What you should do ▸ Would you transcribe each entry exactly as it stands, omitting the pictures?

Available data ▸

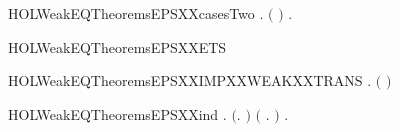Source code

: \newcommand{\HOLWeakEQTheoremsEPSXXcasesOne}{\UseVerbatim{HOLWeakEQTheoremsEPSXXcasesOne}}
\begin{SaveVerbatim}{HOLWeakEQTheoremsEPSXXcasesTwo}
\HOLTokenTurnstile{} \HOLSymConst{\HOLTokenForall{}} .    \HOLSymConst{\HOLTokenEquiv{}} \ensuremath{(} \HOLSymConst{\ensuremath{=}} \ensuremath{)} \HOLSymConst{\HOLTokenDisj{}} \HOLSymConst{\HOLTokenExists{}}.    \HOLSymConst{\HOLTokenConj{}}  \HOLTokenTransBegin\HOLConst{\ensuremath{\tau}}\HOLTokenTransEnd {}
\end{SaveVerbatim}
\newcommand{\HOLWeakEQTheoremsEPSXXcasesTwo}{\UseVerbatim{HOLWeakEQTheoremsEPSXXcasesTwo}}
\begin{SaveVerbatim}{HOLWeakEQTheoremsEPSXXETS}
\HOLTokenTurnstile{}  \HOLSymConst{\ensuremath{=}}   \HOLConst{\ensuremath{\tau}}
\end{SaveVerbatim}
\newcommand{\HOLWeakEQTheoremsEPSXXETS}{\UseVerbatim{HOLWeakEQTheoremsEPSXXETS}}
\begin{SaveVerbatim}{HOLWeakEQTheoremsEPSXXIMPXXWEAKXXTRANS}
\HOLTokenTurnstile{} \HOLSymConst{\HOLTokenForall{}} .    \HOLSymConst{\HOLTokenImp{}} \ensuremath{(} \HOLSymConst{\ensuremath{=}} \ensuremath{)} \HOLSymConst{\HOLTokenDisj{}}  \HOLTokenWeakTransBegin\HOLConst{\ensuremath{\tau}}\HOLTokenWeakTransEnd {}
\end{SaveVerbatim}
\newcommand{\HOLWeakEQTheoremsEPSXXIMPXXWEAKXXTRANS}{\UseVerbatim{HOLWeakEQTheoremsEPSXXIMPXXWEAKXXTRANS}}
\begin{SaveVerbatim}{HOLWeakEQTheoremsEPSXXind}
\HOLTokenTurnstile{} \HOLSymConst{\HOLTokenForall{}}.
       \ensuremath{(}\HOLSymConst{\HOLTokenForall{}}.   \ensuremath{)} \HOLSymConst{\HOLTokenConj{}} \ensuremath{(}\HOLSymConst{\HOLTokenForall{}}  .  \HOLTokenTransBegin\HOLConst{\ensuremath{\tau}}\HOLTokenTransEnd {} \HOLSymConst{\HOLTokenConj{}}    \HOLSymConst{\HOLTokenImp{}}   \ensuremath{)} \HOLSymConst{\HOLTokenImp{}}
       \HOLSymConst{\HOLTokenForall{}} .    \HOLSymConst{\HOLTokenImp{}}   
\end{SaveVerbatim}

Response to the task ▸
Source code

: \newcommand{\HOLWeakEQTheoremsEPSXXcasesOne}{\UseVerbatim{HOLWeakEQTheoremsEPSXXcasesOne}}
\begin{SaveVerbatim}{HOLWeakEQTheoremsEPSXXcasesTwo}
\HOLTokenTurnstile{} \HOLSymConst{\HOLTokenForall{}} .    \HOLSymConst{\HOLTokenEquiv{}} \ensuremath{(} \HOLSymConst{\ensuremath{=}} \ensuremath{)} \HOLSymConst{\HOLTokenDisj{}} \HOLSymConst{\HOLTokenExists{}}.    \HOLSymConst{\HOLTokenConj{}}  \HOLTokenTransBegin\HOLConst{\ensuremath{\tau}}\HOLTokenTransEnd {}
\end{SaveVerbatim}
\newcommand{\HOLWeakEQTheoremsEPSXXcasesTwo}{\UseVerbatim{HOLWeakEQTheoremsEPSXXcasesTwo}}
\begin{SaveVerbatim}{HOLWeakEQTheoremsEPSXXETS}
\HOLTokenTurnstile{}  \HOLSymConst{\ensuremath{=}}   \HOLConst{\ensuremath{\tau}}
\end{SaveVerbatim}
\newcommand{\HOLWeakEQTheoremsEPSXXETS}{\UseVerbatim{HOLWeakEQTheoremsEPSXXETS}}
\begin{SaveVerbatim}{HOLWeakEQTheoremsEPSXXIMPXXWEAKXXTRANS}
\HOLTokenTurnstile{} \HOLSymConst{\HOLTokenForall{}} .    \HOLSymConst{\HOLTokenImp{}} \ensuremath{(} \HOLSymConst{\ensuremath{=}} \ensuremath{)} \HOLSymConst{\HOLTokenDisj{}}  \HOLTokenWeakTransBegin\HOLConst{\ensuremath{\tau}}\HOLTokenWeakTransEnd {}
\end{SaveVerbatim}
\newcommand{\HOLWeakEQTheoremsEPSXXIMPXXWEAKXXTRANS}{\UseVerbatim{HOLWeakEQTheoremsEPSXXIMPXXWEAKXXTRANS}}
\begin{SaveVerbatim}{HOLWeakEQTheoremsEPSXXind}
\HOLTokenTurnstile{} \HOLSymConst{\HOLTokenForall{}}.
       \ensuremath{(}\HOLSymConst{\HOLTokenForall{}}.   \ensuremath{)} \HOLSymConst{\HOLTokenConj{}} \ensuremath{(}\HOLSymConst{\HOLTokenForall{}}  .  \HOLTokenTransBegin\HOLConst{\ensuremath{\tau}}\HOLTokenTransEnd {} \HOLSymConst{\HOLTokenConj{}}    \HOLSymConst{\HOLTokenImp{}}   \ensuremath{)} \HOLSymConst{\HOLTokenImp{}}
       \HOLSymConst{\HOLTokenForall{}} .    \HOLSymConst{\HOLTokenImp{}}   
\end{SaveVerbatim}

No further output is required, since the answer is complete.